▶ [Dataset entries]
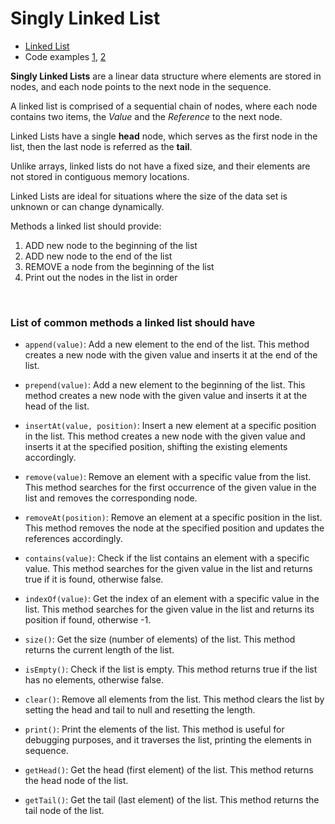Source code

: # Singly Linked List

-   [Linked List](https://github.com/trekhleb/javascript-algorithms/tree/master/src/data-structures/linked-list)
-   Code examples [1](./singly-linked-list.js), [2](./singly-linked-list-2.js)

**Singly Linked Lists** are a linear data structure where elements are stored in nodes, and each node points to the next node in the sequence.

A linked list is comprised of a sequential chain of nodes, where each node contains two items, the _Value_ and the _Reference_ to the next node.

Linked Lists have a single **head** node, which serves as the first node in the list, then the last node is referred as the **tail**.

Unlike arrays, linked lists do not have a fixed size, and their elements are not stored in contiguous memory locations.

Linked Lists are ideal for situations where the size of the data set is unknown or can change dynamically.

Methods a linked list should provide:

1. ADD new node to the beginning of the list
2. ADD new node to the end of the list
3. REMOVE a node from the beginning of the list
4. Print out the nodes in the list in order

<br>

### List of common methods a linked list should have

-   `append(value)`: Add a new element to the end of the list. This method creates a new node with the given value and inserts it at the end of the list.

-   `prepend(value)`: Add a new element to the beginning of the list. This method creates a new node with the given value and inserts it at the head of the list.

-   `insertAt(value, position)`: Insert a new element at a specific position in the list. This method creates a new node with the given value and inserts it at the specified position, shifting the existing elements accordingly.

-   `remove(value)`: Remove an element with a specific value from the list. This method searches for the first occurrence of the given value in the list and removes the corresponding node.

-   `removeAt(position)`: Remove an element at a specific position in the list. This method removes the node at the specified position and updates the references accordingly.

-   `contains(value)`: Check if the list contains an element with a specific value. This method searches for the given value in the list and returns true if it is found, otherwise false.

-   `indexOf(value)`: Get the index of an element with a specific value in the list. This method searches for the given value in the list and returns its position if found, otherwise -1.

-   `size()`: Get the size (number of elements) of the list. This method returns the current length of the list.

-   `isEmpty()`: Check if the list is empty. This method returns true if the list has no elements, otherwise false.

-   `clear()`: Remove all elements from the list. This method clears the list by setting the head and tail to null and resetting the length.

-   `print()`: Print the elements of the list. This method is useful for debugging purposes, and it traverses the list, printing the elements in sequence.

-   `getHead()`: Get the head (first element) of the list. This method returns the head node of the list.

-   `getTail()`: Get the tail (last element) of the list. This method returns the tail node of the list.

▶ [What you should do] In the copy, include every record exactly and no pictures at all.

▶ [Task result]
Source code

: # Singly Linked List

-   [Linked List](https://github.com/trekhleb/javascript-algorithms/tree/master/src/data-structures/linked-list)
-   Code examples [1](./singly-linked-list.js), [2](./singly-linked-list-2.js)

**Singly Linked Lists** are a linear data structure where elements are stored in nodes, and each node points to the next node in the sequence.

A linked list is comprised of a sequential chain of nodes, where each node contains two items, the _Value_ and the _Reference_ to the next node.

Linked Lists have a single **head** node, which serves as the first node in the list, then the last node is referred as the **tail**.

Unlike arrays, linked lists do not have a fixed size, and their elements are not stored in contiguous memory locations.

Linked Lists are ideal for situations where the size of the data set is unknown or can change dynamically.

Methods a linked list should provide:

1. ADD new node to the beginning of the list
2. ADD new node to the end of the list
3. REMOVE a node from the beginning of the list
4. Print out the nodes in the list in order

<br>

### List of common methods a linked list should have

-   `append(value)`: Add a new element to the end of the list. This method creates a new node with the given value and inserts it at the end of the list.

-   `prepend(value)`: Add a new element to the beginning of the list. This method creates a new node with the given value and inserts it at the head of the list.

-   `insertAt(value, position)`: Insert a new element at a specific position in the list. This method creates a new node with the given value and inserts it at the specified position, shifting the existing elements accordingly.

-   `remove(value)`: Remove an element with a specific value from the list. This method searches for the first occurrence of the given value in the list and removes the corresponding node.

-   `removeAt(position)`: Remove an element at a specific position in the list. This method removes the node at the specified position and updates the references accordingly.

-   `contains(value)`: Check if the list contains an element with a specific value. This method searches for the given value in the list and returns true if it is found, otherwise false.

-   `indexOf(value)`: Get the index of an element with a specific value in the list. This method searches for the given value in the list and returns its position if found, otherwise -1.

-   `size()`: Get the size (number of elements) of the list. This method returns the current length of the list.

-   `isEmpty()`: Check if the list is empty. This method returns true if the list has no elements, otherwise false.

-   `clear()`: Remove all elements from the list. This method clears the list by setting the head and tail to null and resetting the length.

-   `print()`: Print the elements of the list. This method is useful for debugging purposes, and it traverses the list, printing the elements in sequence.

-   `getHead()`: Get the head (first element) of the list. This method returns the head node of the list.

-   `getTail()`: Get the tail (last element) of the list. This method returns the tail node of the list.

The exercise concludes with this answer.